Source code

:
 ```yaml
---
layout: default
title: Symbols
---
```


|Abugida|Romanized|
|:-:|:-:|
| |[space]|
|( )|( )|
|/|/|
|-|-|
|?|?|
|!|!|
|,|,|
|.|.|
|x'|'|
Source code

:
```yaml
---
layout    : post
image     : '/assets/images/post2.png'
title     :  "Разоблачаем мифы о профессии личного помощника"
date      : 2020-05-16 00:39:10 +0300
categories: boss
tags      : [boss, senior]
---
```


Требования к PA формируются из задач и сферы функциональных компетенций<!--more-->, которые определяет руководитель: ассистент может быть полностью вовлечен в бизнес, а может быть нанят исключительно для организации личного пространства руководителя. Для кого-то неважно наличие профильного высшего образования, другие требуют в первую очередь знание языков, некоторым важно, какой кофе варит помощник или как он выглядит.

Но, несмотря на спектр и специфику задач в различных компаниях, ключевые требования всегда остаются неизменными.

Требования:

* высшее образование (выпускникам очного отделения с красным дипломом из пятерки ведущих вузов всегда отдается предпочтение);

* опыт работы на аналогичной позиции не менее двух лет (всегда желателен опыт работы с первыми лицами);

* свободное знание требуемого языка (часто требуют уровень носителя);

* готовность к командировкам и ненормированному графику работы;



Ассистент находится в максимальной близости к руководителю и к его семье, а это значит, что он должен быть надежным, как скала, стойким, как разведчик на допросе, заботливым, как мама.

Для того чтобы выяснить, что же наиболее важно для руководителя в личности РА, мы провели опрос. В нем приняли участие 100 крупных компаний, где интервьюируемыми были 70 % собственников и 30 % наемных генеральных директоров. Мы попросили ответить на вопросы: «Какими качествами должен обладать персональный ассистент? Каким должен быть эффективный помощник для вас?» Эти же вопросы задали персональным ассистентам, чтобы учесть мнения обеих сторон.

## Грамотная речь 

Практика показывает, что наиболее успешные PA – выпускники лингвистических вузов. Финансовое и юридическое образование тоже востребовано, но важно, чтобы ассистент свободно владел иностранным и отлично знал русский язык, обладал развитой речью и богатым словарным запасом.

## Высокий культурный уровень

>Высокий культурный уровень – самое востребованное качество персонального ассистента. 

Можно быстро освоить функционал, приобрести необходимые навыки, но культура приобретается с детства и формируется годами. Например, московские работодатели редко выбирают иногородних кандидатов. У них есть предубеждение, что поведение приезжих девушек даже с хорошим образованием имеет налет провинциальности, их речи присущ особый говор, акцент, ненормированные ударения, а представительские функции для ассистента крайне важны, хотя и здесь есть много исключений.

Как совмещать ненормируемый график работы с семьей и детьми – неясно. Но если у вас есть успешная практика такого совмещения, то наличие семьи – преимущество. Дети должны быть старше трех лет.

○ ○ ○ ○

### WHAT THE EXERCISE ASKS
Each line from the first line of the listing through the line containing "с первыми лицами);" must be set down exactly; no other line belongs in the answer.

### YOUR SOLUTION
Source code

:
 ```yaml
---
layout: default
title: Symbols
---
```


|Abugida|Romanized|
|:-:|:-:|
| |[space]|
|( )|( )|
|/|/|
|-|-|
|?|?|
|!|!|
|,|,|
|.|.|
|x'|'|
Source code

:
```yaml
---
layout    : post
image     : '/assets/images/post2.png'
title     :  "Разоблачаем мифы о профессии личного помощника"
date      : 2020-05-16 00:39:10 +0300
categories: boss
tags      : [boss, senior]
---
```


Требования к PA формируются из задач и сферы функциональных компетенций<!--more-->, которые определяет руководитель: ассистент может быть полностью вовлечен в бизнес, а может быть нанят исключительно для организации личного пространства руководителя. Для кого-то неважно наличие профильного высшего образования, другие требуют в первую очередь знание языков, некоторым важно, какой кофе варит помощник или как он выглядит.

Но, несмотря на спектр и специфику задач в различных компаниях, ключевые требования всегда остаются неизменными.

Требования:

* высшее образование (выпускникам очного отделения с красным дипломом из пятерки ведущих вузов всегда отдается предпочтение);

* опыт работы на аналогичной позиции не менее двух лет (всегда желателен опыт работы с первыми лицами);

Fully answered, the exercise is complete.